Since this being the offering is for is God Himself, shouldn’t the sacrifice be of the highest, fullest, most beautiful it could be? And to be so, doesn’t it then mean a person who lives a whole life, embracing and engaging with all of reality, and all that is in himself, in order to become the greatest expression of himself he could be? Isn’t that the most valuable sacrifice a creature could offer its creator–that it actually became what it was made for? And what does that look like? I think it begins with what I’ve outlined in the three points above–plus the realization that Christ is the ultimate example of a man who has done so, and so–if even for that alone–worth becoming a disciple of.

The question then arises–is this actually a sacrifice anymore, or have I shifted the focus or meaning of it in my impassioned defence of living a whole life? I do see it still as a sacrifice, because of the multiple deaths and rebirths one has to experience–choose to go through–to shed the demons within and without to achieve this ideal.

I’m frustrated with the kind of Christianity that keeps preaching the Gospel over and over, and quotes a commandment here and there to keep people in line, and thus everyone stays happy in their little lives going to church here and handing out gospel tracts there. Has Christ ever told us to pine away for heaven while living a mediocre life on earth? Is the end-all, be-all of being a Christian just going to heaven and avoiding hell after death? If so, I’d have none of that. I want something that shows me how to live here and now, and why I should do so, whether it’s been done before, what the consequences of it are, and whether it’s worth it. I don’t need any pie-in-the-sky carrot to keep me trotting through this messed-up world trying to keep up with the person next to me. I need something real, something worth following, something that’s so good and beautiful and true everything in me cries “YES” to, that makes me not care or even think about what others think about me, and follow that to my last breath.

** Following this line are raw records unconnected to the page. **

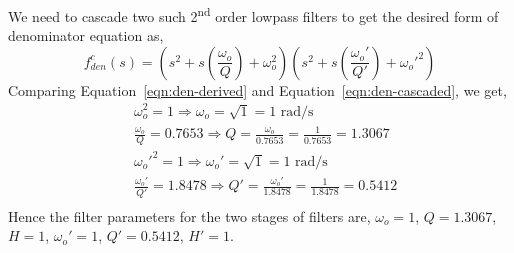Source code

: \documentclass{lab_sheet}
\begin{document}
 We need to cascade two such 2\textsuperscript{nd} order lowpass filters to get the desired form of denominator equation as,
 \begin{equation}
    f_{den}^{c}(s)=\left(s^2+s\left(\frac{\omega_o}{Q}\right)+\omega_o^2\right)\left(s^2+s\left(\frac{\omega_o'}{Q'}\right)+\omega_o'^2\right)
    \label{eqn:den-cascaded}
\end{equation}
Comparing Equation~\ref{eqn:den-derived} and Equation~\ref{eqn:den-cascaded}, we get,
\begin{equation*}
    \begin{aligned}
        &\omega_o^2=1\Rightarrow\omega_o=\sqrt{1}=1 \text{ rad/s}\\
        &\frac{\omega_o}{Q}=0.7653\Rightarrow Q=\frac{\omega_o}{0.7653}=\frac{1}{0.7653}=1.3067\\
        &\omega_o'^2=1\Rightarrow\omega_o'=\sqrt{1}=1\text{ rad/s}\\
        &\frac{\omega_o'}{Q'}=1.8478\Rightarrow Q'=\frac{\omega_o'}{1.8478}=\frac{1}{1.8478}=0.5412\\
    \end{aligned}
\end{equation*}
Hence the filter parameters for the two stages of filters are, $\omega_o=1$, $Q=1.3067$, $H=1$, $\omega_o'=1$, $Q'=0.5412$, $H'=1$.
\end{document}
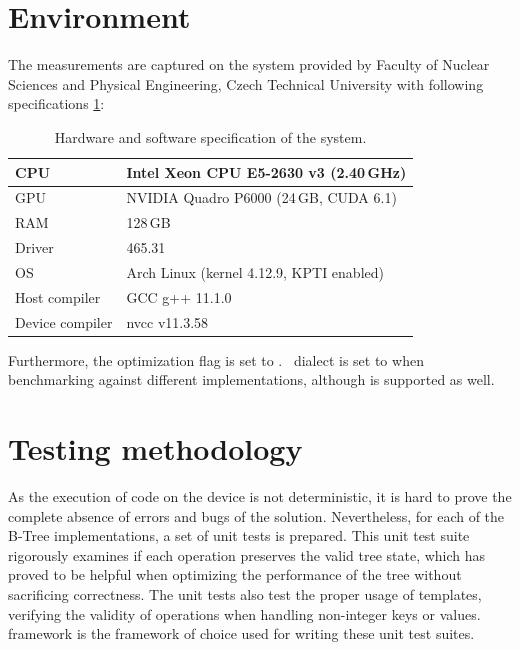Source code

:\section{Environment}

The measurements are captured on the  system provided by Faculty of Nuclear Sciences and Physical Engineering, Czech Technical University with following specifications \ref{table:env-gp1}:

\begin{table}[H]
  \centering
  \begin{tabular}{ | l | l | }
    \hline
    CPU             & Intel Xeon CPU E5-2630 v3 (2.40\,GHz)    \\
    \hline
    GPU             & NVIDIA Quadro P6000 (24\,GB, CUDA 6.1)   \\
    \hline
    RAM             & 128\,GB                                  \\
    \hline
    Driver          & 465.31                                   \\
    \hline
    OS              & Arch Linux (kernel 4.12.9, KPTI enabled) \\
    \hline
    Host compiler   & GCC g++ 11.1.0                           \\
    \hline
    Device compiler & nvcc v11.3.58                            \\
    \hline
  \end{tabular}
  \caption{Hardware and software specification of the  system.}
  \label{table:env-gp1}
\end{table}

Furthermore, the optimization flag is set to . \CC\ dialect is set to  when benchmarking against different implementations, although  is supported as well.

\section{Testing methodology}

As the execution of code on the device is not deterministic, it is hard to prove the complete absence of errors and bugs of the solution. Nevertheless, for each of the B-Tree implementations, a set of unit tests is prepared. This unit test suite rigorously examines if each operation preserves the valid tree state, which has proved to be helpful when optimizing the performance of the tree without sacrificing correctness. The unit tests also test the proper usage of templates, verifying the validity of operations when handling non-integer keys or values.  framework \cite{gtest} is the framework of choice used for writing these unit test suites.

So–actually living. Instead of living a half-life where you’ve already given up on the things that bring life to your soul, a smile to your lips, a fire in your eyes, and light in your heart. Living in fear of doing the wrong things, doing things at the wrong times, being with the wrong people. Living life always feeling judged, feeling small, feeling like you’re never enough (in the negative/shameful way). This is how I perceive many people who take a surface-level understanding of “sacrifice” live, and those who forget that “living for Christ” means, first of all, that you are LIVING. Actually alive, and knowing it. Not as a half-dead zombie afraid to explore the world, explore ideas, explore the limits of their potential, and afraid to strive for something beyond what’s been done before, or what’s allowed by other people, or what’s expected just because to be different could be wrong in someone else’s eyes. For goodness’ sake, figure out what makes something objectively right/wrong, and figure out what that particular thing is for yourself, then come to your own conclusion–don’t claim ignorance or fear or things like that.

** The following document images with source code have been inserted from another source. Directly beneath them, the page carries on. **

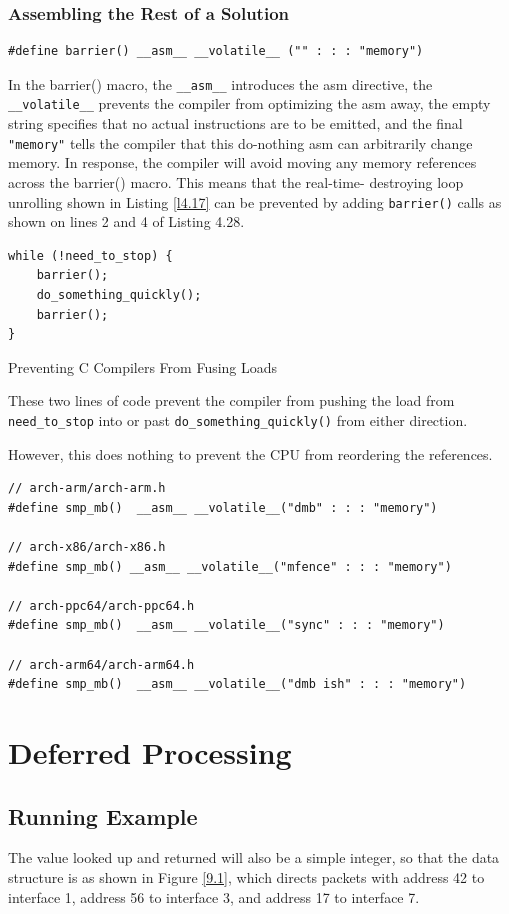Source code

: \documentclass[11pt]{article}
\begin{document}
\subsubsection{Assembling the Rest of a Solution}
\label{sec:org41560d4}
\begin{verbatim}
#define barrier() __asm__ __volatile__ ("" : : : "memory")
\end{verbatim}
In the barrier() macro, the \texttt{\_\_asm\_\_} introduces the asm directive, the \texttt{\_\_volatile\_\_} prevents the
compiler from optimizing the asm away, the empty string specifies that no actual instructions are to
be emitted, and the final \texttt{"memory"} tells the compiler that this do-nothing asm can arbitrarily change
memory. In response, the compiler will avoid moving any memory references across the barrier() macro.
This means that the real-time- destroying loop unrolling shown in Listing \ref{l4.17} can be prevented
by adding \texttt{barrier()} calls as shown on lines 2 and 4 of Listing 4.28.
\begin{listing}[htbp]
\begin{verbatim}
while (!need_to_stop) {
    barrier();
    do_something_quickly();
    barrier();
}
\end{verbatim}
\caption{\label{l4.28}Preventing C Compilers From Fusing Loads}
\end{listing}
These two lines of code prevent the compiler from pushing the load from \texttt{need\_to\_stop} into or past
\texttt{do\_something\_quickly()} from either direction.

However, this does nothing to prevent the CPU from reordering the references.
\begin{verbatim}
// arch-arm/arch-arm.h
#define smp_mb()  __asm__ __volatile__("dmb" : : : "memory")

// arch-x86/arch-x86.h
#define smp_mb() __asm__ __volatile__("mfence" : : : "memory")

// arch-ppc64/arch-ppc64.h
#define smp_mb()  __asm__ __volatile__("sync" : : : "memory")

// arch-arm64/arch-arm64.h
#define smp_mb()  __asm__ __volatile__("dmb ish" : : : "memory")
\end{verbatim}
\section{Deferred Processing}
\label{sec:org1b8666b}
\subsection{Running Example}
\label{sec:orga08b56c}
The value looked up and returned will also be a simple integer, so that the data structure is as shown
in Figure \ref{9.1}, which directs packets with address 42 to interface 1, address 56 to interface 3,
and address 17 to interface 7.
\end{document}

Living a whole life. Being a whole person. Engaging with reality. Wrestling with God.

I do understand that much of what I’ve just expressed could be taken out of context and twisted, or more probably, misunderstood. I’m too proud. Too selfish. Too self-focused and self-sufficient. And yes, I’m not perfect; what I just wrote is incomplete and imprecise, a work in progress just as I am.

But I do think it’s worse to face God knowing you’ve chickened out of truly living, than to stand before Him knowing you have done all you could to be who He knew you could be.

I’m nowhere near the ideal, but I have a clearer vision now than I did in January 2023, and I know I’m becoming like the One Who is the true realization of it.